Election 2024

Election 2024

All change means little change for markets

Given the political events at the end of last week, and over the weekend in France, we thought you might welcome an update. We will be writing more fully in a few weeks’ time with our half-yearly Profile Report so with that in mind, we will keep things relatively brief.

As predicted by the polls, Labour secured a landslide victory at the General Election on the 4th July, securing 411 seats giving them a majority of 172, and propelling Sir Keir Starmer to office as Prime Minister. The Conservatives endured the worst election outcome in their history, obtaining 121 seats, prompting the resignation of Rishi Sunak and starting the process of a leadership contest. Meanwhile, the Liberal Democrats enjoyed their strongest showing since 1923, winning 72 seats, and Reform UK made significant inroads into the Conservative vote, winning more than 14% of the national vote.

This large Labour majority gives the party the power to stick to its central plan of stability, encouraging private sector investment, and lifting longer-term growth. The government plans to implement reforms to achieve these aims, but this is against a backdrop of fiscal constraint and having already committed to current fiscal rules. In the coming weeks we should expect the new government to provide more detail, but the impact on the economy is likely to be relatively small and take time to bear fruit, reflecting a pragmatic approach with a dose of realism. Taking time and avoiding knee-jerk actions will certainly please financial markets.
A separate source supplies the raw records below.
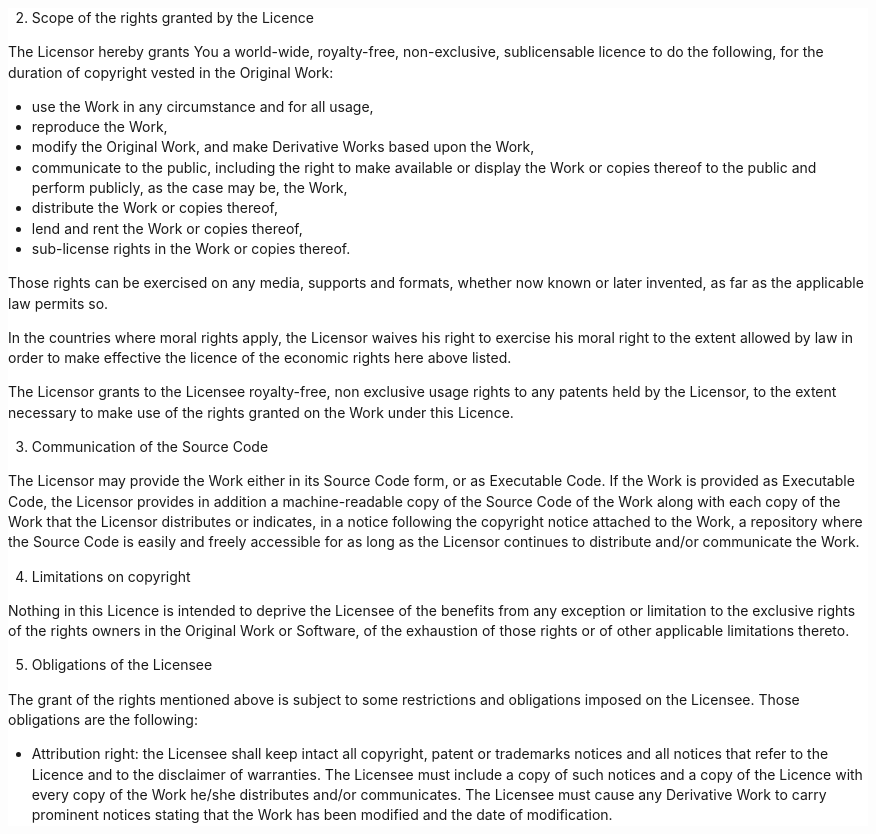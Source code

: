 
2. Scope of the rights granted by the Licence

The Licensor hereby grants You a world-wide, royalty-free, non-exclusive,
sublicensable licence to do the following, for the duration of copyright vested
in the Original Work:

* use the Work in any circumstance and for all usage,
* reproduce the Work,
* modify the Original Work, and make Derivative Works based upon the Work,
* communicate to the public, including the right to make available or display
the Work or copies thereof to the public and perform publicly, as the case
may be, the Work,
* distribute the Work or copies thereof,
* lend and rent the Work or copies thereof,
* sub-license rights in the Work or copies thereof.

Those rights can be exercised on any media, supports and formats, whether now
known or later invented, as far as the applicable law permits so.

In the countries where moral rights apply, the Licensor waives his right to
exercise his moral right to the extent allowed by law in order to make
effective the licence of the economic rights here above listed.

The Licensor grants to the Licensee royalty-free, non exclusive usage rights to
any patents held by the Licensor, to the extent necessary to make use of the
rights granted on the Work under this Licence.


3. Communication of the Source Code

The Licensor may provide the Work either in its Source Code form, or as
Executable Code. If the Work is provided as Executable Code, the Licensor
provides in addition a machine-readable copy of the Source Code of the Work
along with each copy of the Work that the Licensor distributes or indicates, in
a notice following the copyright notice attached to the Work, a repository
where the Source Code is easily and freely accessible for as long as the
Licensor continues to distribute and/or communicate the Work.


4. Limitations on copyright

Nothing in this Licence is intended to deprive the Licensee of the benefits
from any exception or limitation to the exclusive rights of the rights owners
in the Original Work or Software, of the exhaustion of those rights or of other
applicable limitations thereto.


5. Obligations of the Licensee

The grant of the rights mentioned above is subject to some restrictions and
obligations imposed on the Licensee. Those obligations are the following:

- Attribution right: the Licensee shall keep intact all copyright, patent or
trademarks notices and all notices that refer to the Licence and to the
disclaimer of warranties.  The Licensee must include a copy of such notices
and a copy of the Licence with every copy of the Work he/she distributes
and/or communicates. The Licensee must cause any Derivative Work to carry
prominent notices stating that the Work has been modified and the date of
modification.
The next Budget is likely to provide further detail, and this will be interesting, given Labour has said there will not be major tax rises or spending cuts. It takes the Office for Budget Responsibility (OBR) 10 weeks’ notice to prepare its forecasts, meaning that any budget would be unlikely before mid-September, and more likely in the form of an autumn budget in October or November, coinciding with a comprehensive spending review. The prospect of using some leeway around the fiscal rules over time, and possibly more government borrowing, and certain tax rises cannot be ruled out. On the latter, there are some obvious areas which may come under the spotlight – capital gains tax and inheritance tax being two of them – so areas to watch as we move through the government’s five-year term.
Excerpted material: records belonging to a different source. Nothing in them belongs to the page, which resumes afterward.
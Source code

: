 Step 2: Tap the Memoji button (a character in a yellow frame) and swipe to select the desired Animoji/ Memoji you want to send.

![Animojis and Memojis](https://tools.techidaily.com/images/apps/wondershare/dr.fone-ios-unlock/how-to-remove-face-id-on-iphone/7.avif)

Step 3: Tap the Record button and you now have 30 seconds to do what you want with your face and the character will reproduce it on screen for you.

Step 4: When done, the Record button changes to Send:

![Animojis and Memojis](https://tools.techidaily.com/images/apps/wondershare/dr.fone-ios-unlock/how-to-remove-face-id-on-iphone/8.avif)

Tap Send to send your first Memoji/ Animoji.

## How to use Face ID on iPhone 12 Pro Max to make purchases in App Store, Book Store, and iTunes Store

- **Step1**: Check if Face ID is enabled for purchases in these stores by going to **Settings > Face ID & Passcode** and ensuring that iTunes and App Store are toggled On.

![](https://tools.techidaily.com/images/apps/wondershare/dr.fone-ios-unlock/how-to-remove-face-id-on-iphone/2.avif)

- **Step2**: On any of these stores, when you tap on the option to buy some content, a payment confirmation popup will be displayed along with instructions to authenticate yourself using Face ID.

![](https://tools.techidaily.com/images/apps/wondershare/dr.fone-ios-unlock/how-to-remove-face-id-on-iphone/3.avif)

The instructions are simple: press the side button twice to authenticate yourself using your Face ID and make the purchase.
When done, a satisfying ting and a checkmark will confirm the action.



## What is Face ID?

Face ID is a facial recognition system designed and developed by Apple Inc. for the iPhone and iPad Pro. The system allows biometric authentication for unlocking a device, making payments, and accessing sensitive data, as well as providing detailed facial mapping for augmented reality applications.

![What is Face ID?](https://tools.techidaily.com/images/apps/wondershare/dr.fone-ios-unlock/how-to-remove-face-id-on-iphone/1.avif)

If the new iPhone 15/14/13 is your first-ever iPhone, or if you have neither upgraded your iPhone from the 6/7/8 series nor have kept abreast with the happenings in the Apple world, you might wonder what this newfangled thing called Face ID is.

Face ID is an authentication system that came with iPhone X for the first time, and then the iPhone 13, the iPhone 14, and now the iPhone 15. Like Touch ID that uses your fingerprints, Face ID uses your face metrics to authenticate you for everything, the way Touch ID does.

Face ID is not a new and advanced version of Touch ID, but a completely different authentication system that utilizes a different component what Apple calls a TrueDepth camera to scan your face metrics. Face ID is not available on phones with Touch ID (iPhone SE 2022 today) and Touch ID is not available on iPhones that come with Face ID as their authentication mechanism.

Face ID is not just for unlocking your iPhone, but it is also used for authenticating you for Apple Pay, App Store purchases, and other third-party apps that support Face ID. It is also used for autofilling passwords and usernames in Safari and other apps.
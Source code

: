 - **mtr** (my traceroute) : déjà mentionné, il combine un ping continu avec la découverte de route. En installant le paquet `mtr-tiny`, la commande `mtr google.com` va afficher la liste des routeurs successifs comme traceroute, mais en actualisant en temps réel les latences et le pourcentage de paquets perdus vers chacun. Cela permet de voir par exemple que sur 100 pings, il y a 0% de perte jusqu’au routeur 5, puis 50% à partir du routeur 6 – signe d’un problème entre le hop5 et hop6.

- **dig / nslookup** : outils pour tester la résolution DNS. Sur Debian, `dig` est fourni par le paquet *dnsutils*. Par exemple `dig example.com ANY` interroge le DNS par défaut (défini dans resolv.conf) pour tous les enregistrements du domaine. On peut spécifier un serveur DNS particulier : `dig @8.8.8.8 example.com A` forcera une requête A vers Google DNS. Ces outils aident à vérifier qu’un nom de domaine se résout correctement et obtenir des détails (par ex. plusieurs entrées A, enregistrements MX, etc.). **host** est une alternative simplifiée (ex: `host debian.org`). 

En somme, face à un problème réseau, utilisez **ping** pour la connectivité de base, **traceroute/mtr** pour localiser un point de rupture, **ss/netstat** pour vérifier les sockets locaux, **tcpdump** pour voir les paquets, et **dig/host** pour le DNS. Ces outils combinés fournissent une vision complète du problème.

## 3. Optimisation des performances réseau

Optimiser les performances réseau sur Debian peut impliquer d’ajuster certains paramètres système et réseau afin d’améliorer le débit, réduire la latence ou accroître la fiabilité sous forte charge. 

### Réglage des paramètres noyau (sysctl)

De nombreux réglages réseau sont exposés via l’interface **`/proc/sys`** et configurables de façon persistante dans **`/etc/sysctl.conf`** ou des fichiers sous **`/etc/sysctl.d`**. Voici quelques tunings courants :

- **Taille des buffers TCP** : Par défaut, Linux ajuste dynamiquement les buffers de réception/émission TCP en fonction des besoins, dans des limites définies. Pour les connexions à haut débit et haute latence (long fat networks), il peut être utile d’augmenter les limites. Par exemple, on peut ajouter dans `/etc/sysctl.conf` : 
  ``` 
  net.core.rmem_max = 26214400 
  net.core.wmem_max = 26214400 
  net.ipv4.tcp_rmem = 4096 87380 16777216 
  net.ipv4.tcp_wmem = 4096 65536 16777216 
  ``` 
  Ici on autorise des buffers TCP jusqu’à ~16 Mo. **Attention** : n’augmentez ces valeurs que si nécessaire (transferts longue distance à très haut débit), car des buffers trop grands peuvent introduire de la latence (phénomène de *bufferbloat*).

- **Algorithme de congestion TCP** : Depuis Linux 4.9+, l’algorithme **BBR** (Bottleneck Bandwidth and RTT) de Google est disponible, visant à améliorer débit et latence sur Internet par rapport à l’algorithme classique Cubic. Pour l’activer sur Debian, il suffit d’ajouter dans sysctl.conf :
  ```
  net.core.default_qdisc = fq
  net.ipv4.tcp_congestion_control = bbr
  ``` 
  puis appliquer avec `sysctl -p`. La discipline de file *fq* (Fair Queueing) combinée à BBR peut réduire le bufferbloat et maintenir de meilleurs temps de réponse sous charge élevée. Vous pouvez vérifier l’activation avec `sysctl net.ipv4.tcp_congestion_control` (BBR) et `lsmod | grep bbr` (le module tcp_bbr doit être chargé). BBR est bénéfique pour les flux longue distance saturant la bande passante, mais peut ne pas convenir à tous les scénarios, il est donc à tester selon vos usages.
In the very near-term, any economic implications are likely to be modest in nature, although the lifting of political uncertainty should be a clear positive for UK assets. Markets have broadly taken the outcome in their stride, with UK domestically focused equities outperforming UK companies with high international exposure, whilst the pound has strengthened. This is not unusual. With the exception of the ill-fated Truss era, politics hasn’t meaningfully moved markets in a long time, and none of the immediate fall-out following the election are expected to generate any extraordinary movements, largely because so much has been sign-posted.

Across the Channel at the weekend, we also had the second round of the French elections. The far-right National Rally, which led the first round of the elections, was pushed back to third place, lagging a left-wing alliance and President Macron’s centrists. The prospect of a Far-Right majority can therefore be ruled out. Nevertheless, at this point, the country is facing a hung parliament and possible ‘grand coalition’, which may add to fears around the country’s fiscal position. But unlike the UK, the political upheaval in France has had a greater impact on financial markets.

A landslide win for the French far right in the European elections, coupled with the surprise call for a snap election, led to the worst week in two years for the French benchmark index CAC 40. French government bond yields also went up and the spread between French and German bonds (the difference between the yields of these two securities) widened, reflecting investor unease. But political events in France alone were not enough to halt wider European stock markets. The Euro STOXX50 index has still delivered a near 21% return over the past 12 months.

An object lesson in the need for diversification if ever there was one. We will be writing more fully towards the end of July with a full appraisal of financial markets, and the performance of your chosen strategy.